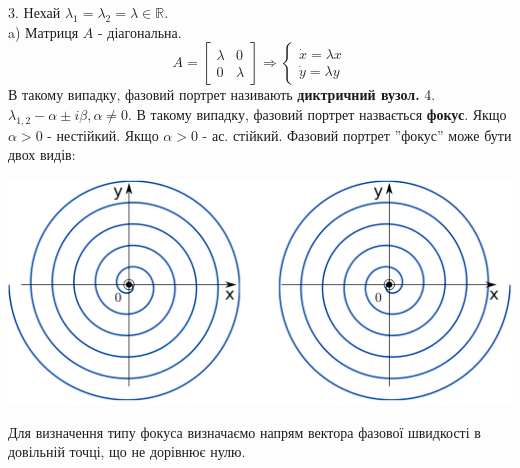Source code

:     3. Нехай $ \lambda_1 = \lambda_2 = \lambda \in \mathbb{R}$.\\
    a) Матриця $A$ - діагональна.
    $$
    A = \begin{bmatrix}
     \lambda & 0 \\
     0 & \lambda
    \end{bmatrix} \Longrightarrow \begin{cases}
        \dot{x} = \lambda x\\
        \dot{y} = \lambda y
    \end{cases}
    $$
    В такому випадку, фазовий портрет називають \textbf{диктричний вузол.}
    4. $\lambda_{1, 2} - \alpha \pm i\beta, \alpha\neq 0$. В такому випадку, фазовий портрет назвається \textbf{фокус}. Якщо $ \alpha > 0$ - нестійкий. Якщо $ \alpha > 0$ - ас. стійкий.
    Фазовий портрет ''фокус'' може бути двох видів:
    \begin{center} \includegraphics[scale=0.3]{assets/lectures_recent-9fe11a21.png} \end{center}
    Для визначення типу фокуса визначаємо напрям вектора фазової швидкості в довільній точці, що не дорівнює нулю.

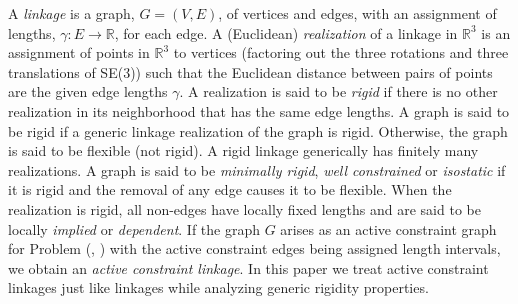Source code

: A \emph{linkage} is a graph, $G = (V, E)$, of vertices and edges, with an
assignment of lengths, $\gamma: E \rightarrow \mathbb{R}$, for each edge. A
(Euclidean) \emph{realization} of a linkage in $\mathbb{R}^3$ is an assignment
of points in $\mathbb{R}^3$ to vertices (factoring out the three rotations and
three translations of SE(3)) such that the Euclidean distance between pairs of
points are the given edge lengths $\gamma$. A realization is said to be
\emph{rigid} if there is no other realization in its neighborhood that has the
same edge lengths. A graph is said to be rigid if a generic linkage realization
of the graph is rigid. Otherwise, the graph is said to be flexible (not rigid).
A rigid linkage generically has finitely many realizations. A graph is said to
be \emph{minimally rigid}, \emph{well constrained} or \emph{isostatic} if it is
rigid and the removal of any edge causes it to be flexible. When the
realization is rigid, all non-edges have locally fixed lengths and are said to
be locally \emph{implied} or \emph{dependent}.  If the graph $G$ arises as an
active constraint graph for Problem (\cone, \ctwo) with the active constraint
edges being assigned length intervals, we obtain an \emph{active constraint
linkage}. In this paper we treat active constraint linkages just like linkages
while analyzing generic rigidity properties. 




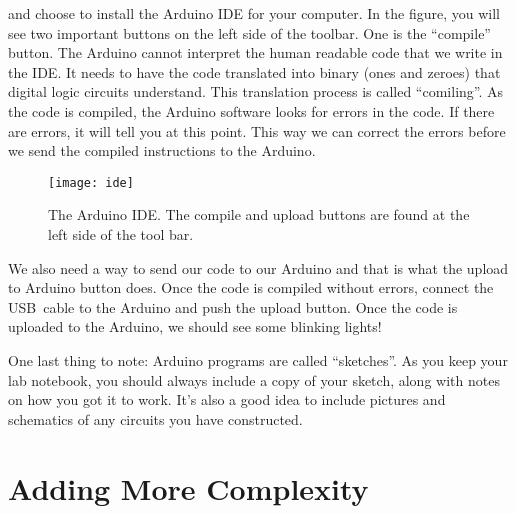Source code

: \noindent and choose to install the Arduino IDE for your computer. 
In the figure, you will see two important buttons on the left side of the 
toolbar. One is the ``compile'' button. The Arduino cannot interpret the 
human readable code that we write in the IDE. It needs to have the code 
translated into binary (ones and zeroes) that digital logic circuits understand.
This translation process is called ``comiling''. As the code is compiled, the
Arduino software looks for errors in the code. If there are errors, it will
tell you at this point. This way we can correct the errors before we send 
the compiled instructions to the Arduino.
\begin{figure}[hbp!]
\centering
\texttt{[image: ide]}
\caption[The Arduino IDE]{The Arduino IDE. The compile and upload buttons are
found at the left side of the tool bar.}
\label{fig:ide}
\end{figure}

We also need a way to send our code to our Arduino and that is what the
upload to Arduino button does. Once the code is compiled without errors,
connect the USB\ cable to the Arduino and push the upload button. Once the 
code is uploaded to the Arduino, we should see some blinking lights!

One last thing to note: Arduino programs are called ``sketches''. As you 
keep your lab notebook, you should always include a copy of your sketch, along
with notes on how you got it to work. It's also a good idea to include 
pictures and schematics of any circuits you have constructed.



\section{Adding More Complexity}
_____
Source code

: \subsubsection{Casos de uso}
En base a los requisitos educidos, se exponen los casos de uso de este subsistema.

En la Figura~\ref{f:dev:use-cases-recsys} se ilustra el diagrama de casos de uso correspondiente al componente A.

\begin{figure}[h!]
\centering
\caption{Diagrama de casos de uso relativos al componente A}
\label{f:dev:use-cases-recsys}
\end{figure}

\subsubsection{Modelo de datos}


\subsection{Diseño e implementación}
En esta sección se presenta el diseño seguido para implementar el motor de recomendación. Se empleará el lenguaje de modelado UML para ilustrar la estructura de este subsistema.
_____
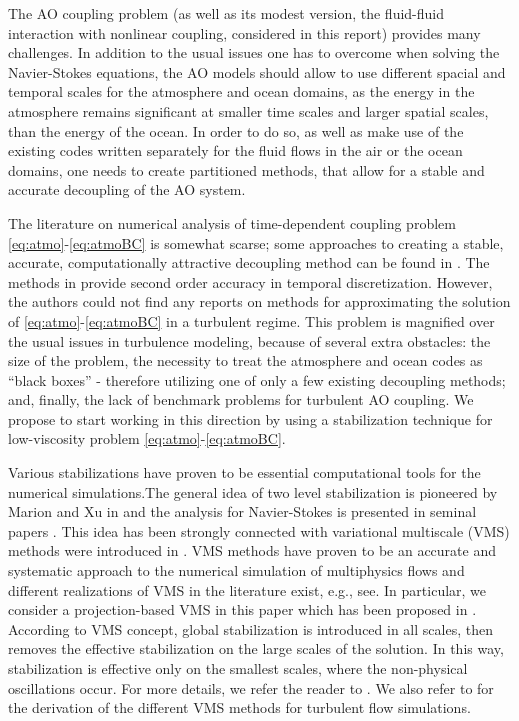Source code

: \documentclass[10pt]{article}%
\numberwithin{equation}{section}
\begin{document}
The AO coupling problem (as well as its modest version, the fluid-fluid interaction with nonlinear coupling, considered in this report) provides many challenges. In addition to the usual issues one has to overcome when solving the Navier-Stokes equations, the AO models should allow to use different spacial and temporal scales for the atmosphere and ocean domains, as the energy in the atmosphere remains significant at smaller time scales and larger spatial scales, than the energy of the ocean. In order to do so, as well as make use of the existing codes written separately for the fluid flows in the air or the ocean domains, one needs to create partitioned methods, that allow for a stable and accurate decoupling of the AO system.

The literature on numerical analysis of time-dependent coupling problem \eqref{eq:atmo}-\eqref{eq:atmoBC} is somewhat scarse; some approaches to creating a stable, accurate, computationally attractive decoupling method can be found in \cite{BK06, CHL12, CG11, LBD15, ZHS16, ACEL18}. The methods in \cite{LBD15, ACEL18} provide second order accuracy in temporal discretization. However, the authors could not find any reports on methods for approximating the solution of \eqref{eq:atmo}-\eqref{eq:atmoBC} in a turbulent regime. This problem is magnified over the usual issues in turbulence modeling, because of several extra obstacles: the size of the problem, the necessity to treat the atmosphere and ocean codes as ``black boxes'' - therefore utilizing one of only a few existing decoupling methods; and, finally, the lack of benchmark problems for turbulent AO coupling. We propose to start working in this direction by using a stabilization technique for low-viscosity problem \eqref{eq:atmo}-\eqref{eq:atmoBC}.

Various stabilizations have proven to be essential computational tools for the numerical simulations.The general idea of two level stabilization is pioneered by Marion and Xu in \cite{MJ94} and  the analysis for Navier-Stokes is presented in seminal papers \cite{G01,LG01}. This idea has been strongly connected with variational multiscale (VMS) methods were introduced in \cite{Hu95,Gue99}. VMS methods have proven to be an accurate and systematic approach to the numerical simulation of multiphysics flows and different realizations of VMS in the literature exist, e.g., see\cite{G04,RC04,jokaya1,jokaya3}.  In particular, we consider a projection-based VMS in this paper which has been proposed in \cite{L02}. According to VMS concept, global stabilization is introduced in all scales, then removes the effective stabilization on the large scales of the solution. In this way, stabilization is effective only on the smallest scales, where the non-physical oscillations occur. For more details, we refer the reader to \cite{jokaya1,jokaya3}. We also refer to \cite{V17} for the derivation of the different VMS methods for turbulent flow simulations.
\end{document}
_____
**Task requirements:**
Using the material above, filter for lines holding "caption" and copy each one.

**Solution to this exercise:**
\caption[The Arduino IDE]{The Arduino IDE. The compile and upload buttons are
\caption{Diagrama de casos de uso relativos al componente A}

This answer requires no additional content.